## Task item:
Copying exactly, give the lines in the material below from the one with "Der Fokus der" to the one with "Zwecks Verwaltung ist", ends included, and nothing besides.

## Exercise data:
• • • • • • •
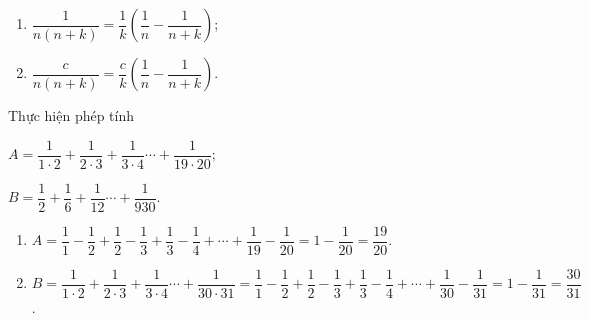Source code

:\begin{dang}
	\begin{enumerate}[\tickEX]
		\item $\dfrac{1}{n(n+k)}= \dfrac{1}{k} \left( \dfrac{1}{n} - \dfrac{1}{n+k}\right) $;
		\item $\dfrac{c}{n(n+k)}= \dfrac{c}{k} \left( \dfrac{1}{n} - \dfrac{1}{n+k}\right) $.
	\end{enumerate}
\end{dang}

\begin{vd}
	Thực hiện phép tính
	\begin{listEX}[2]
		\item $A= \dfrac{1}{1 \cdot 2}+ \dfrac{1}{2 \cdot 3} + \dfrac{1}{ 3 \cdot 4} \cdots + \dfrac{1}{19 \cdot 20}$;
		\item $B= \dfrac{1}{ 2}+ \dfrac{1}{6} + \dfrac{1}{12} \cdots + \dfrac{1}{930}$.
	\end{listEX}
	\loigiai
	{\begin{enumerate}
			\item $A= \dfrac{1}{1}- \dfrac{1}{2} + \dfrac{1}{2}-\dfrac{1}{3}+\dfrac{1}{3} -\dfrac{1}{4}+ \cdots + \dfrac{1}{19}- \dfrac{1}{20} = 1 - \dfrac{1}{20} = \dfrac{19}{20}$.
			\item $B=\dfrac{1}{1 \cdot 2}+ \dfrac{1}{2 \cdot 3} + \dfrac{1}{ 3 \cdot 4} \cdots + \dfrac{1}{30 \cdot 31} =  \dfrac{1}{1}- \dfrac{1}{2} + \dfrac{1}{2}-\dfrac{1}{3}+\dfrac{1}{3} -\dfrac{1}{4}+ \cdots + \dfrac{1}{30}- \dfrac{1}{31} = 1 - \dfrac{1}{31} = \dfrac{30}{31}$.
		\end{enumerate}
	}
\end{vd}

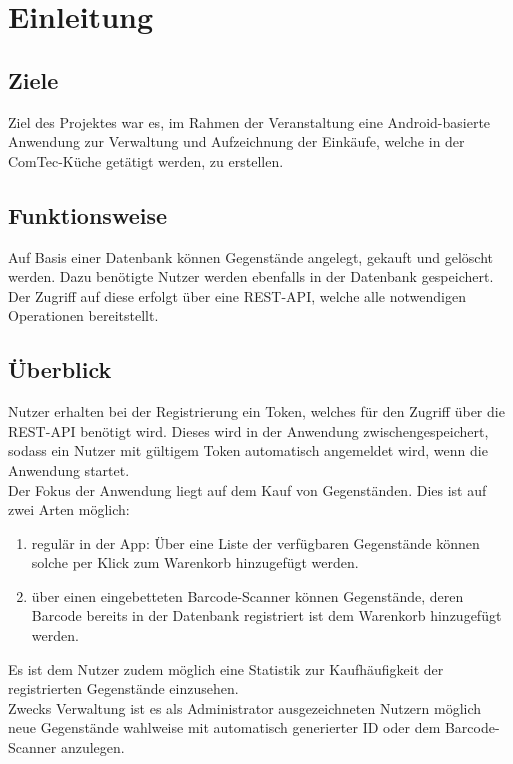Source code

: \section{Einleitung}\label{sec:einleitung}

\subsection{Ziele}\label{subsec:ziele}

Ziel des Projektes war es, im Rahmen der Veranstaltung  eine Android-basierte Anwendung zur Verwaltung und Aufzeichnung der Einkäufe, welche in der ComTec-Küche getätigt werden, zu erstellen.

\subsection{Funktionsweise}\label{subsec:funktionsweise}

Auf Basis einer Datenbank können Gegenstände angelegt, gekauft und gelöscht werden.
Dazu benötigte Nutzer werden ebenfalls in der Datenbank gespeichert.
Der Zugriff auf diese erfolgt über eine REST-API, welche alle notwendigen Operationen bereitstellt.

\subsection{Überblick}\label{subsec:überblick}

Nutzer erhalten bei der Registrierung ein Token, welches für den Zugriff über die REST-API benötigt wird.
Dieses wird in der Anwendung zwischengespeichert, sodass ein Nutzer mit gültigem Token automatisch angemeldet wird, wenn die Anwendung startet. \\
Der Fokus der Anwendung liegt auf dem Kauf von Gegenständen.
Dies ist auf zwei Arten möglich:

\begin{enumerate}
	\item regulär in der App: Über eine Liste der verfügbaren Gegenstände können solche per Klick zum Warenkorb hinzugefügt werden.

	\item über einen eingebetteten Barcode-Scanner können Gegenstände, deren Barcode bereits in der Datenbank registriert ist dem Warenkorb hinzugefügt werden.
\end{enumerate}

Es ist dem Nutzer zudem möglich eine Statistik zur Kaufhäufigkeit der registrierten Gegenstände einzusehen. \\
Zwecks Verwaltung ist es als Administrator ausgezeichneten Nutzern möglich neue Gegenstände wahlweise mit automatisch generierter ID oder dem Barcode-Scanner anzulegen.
• • • • • • •
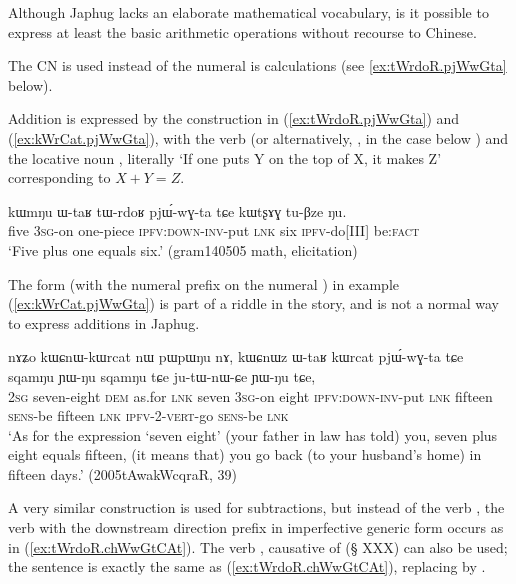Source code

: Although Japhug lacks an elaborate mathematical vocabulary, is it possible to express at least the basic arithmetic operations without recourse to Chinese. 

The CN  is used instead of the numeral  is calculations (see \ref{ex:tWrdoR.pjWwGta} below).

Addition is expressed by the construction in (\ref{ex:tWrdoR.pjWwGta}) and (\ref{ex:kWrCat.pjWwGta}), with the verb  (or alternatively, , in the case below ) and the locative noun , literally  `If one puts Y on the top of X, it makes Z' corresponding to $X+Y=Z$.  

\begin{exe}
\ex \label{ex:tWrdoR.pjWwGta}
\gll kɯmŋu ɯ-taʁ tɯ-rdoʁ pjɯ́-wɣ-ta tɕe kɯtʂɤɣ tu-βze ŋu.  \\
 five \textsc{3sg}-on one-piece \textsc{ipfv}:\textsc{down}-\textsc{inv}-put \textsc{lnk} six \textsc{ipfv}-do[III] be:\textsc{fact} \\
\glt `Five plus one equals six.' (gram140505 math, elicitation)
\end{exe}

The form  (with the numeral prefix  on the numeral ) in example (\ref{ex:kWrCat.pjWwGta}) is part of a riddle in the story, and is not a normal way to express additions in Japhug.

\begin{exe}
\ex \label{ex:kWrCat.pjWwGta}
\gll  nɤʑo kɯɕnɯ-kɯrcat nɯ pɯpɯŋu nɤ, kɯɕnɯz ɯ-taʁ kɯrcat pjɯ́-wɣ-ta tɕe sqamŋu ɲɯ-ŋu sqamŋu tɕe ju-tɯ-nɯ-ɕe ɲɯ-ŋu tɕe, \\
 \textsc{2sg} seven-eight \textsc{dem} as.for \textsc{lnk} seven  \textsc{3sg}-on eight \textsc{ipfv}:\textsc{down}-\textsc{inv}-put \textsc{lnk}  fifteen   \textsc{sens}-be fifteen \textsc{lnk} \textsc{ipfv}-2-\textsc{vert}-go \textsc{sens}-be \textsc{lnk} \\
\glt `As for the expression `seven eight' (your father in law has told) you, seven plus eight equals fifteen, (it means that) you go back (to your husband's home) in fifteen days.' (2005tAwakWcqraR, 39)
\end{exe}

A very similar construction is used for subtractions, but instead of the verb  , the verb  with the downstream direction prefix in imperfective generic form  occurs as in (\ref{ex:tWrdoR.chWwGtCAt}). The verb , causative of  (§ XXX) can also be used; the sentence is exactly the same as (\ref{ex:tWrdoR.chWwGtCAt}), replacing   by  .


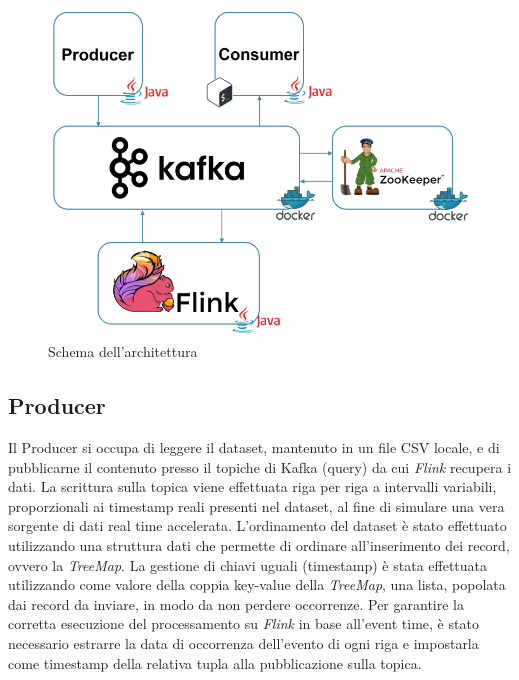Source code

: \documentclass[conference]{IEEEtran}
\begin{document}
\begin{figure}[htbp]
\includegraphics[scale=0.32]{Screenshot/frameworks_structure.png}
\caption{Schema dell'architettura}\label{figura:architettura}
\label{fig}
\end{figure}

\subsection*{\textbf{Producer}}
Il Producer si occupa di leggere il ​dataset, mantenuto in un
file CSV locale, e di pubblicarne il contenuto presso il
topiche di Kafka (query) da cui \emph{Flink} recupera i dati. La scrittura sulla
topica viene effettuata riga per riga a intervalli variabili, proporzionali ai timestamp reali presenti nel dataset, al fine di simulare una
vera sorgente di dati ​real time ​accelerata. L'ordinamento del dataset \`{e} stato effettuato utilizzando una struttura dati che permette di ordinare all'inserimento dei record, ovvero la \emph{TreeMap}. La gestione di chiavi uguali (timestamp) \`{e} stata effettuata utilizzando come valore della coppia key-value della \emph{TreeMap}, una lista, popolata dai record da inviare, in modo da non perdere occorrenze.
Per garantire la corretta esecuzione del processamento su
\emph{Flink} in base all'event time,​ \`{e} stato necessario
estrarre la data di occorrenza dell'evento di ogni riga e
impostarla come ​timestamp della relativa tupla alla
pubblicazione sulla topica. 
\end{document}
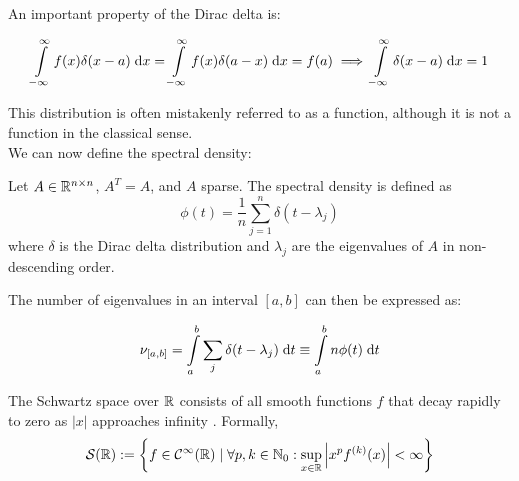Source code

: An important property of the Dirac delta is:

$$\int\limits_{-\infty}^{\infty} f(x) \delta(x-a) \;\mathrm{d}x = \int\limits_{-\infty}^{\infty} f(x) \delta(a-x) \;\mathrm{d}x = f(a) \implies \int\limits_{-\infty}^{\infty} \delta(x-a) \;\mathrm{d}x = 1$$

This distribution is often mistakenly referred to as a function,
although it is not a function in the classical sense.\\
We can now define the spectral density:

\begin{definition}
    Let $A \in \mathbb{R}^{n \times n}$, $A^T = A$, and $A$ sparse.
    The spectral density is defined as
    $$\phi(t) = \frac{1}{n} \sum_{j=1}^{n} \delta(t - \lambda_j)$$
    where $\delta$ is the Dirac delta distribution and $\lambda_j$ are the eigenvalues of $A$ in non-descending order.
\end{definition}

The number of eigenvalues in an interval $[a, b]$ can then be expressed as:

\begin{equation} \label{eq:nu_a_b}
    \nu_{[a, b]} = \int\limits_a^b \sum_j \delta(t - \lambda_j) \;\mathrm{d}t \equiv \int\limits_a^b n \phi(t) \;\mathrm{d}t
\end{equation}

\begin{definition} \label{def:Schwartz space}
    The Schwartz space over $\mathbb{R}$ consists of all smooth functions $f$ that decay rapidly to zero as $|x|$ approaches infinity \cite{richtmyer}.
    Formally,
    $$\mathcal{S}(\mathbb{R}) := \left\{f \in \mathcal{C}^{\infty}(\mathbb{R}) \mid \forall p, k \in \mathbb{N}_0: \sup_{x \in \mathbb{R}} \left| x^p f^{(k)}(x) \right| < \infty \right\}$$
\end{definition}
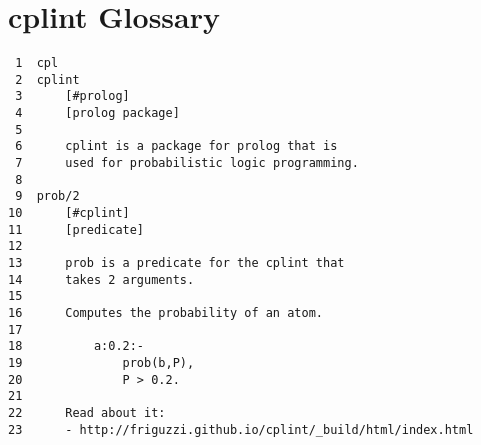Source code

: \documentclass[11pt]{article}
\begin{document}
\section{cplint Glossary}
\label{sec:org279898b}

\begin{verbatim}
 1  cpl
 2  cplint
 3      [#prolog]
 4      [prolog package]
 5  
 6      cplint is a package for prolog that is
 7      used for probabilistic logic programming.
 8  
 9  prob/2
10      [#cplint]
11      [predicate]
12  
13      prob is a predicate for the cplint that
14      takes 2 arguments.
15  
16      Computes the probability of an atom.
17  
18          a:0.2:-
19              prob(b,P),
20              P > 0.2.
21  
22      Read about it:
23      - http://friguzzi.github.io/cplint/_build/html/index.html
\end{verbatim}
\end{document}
• • • • • • •
## Solution for this task:
Der Fokus der Anwendung liegt auf dem Kauf von Gegenständen.
Dies ist auf zwei Arten möglich:

\begin{enumerate}
	\item regulär in der App: Über eine Liste der verfügbaren Gegenstände können solche per Klick zum Warenkorb hinzugefügt werden.

	\item über einen eingebetteten Barcode-Scanner können Gegenstände, deren Barcode bereits in der Datenbank registriert ist dem Warenkorb hinzugefügt werden.
\end{enumerate}

Es ist dem Nutzer zudem möglich eine Statistik zur Kaufhäufigkeit der registrierten Gegenstände einzusehen. \\
Zwecks Verwaltung ist es als Administrator ausgezeichneten Nutzern möglich neue Gegenstände wahlweise mit automatisch generierter ID oder dem Barcode-Scanner anzulegen.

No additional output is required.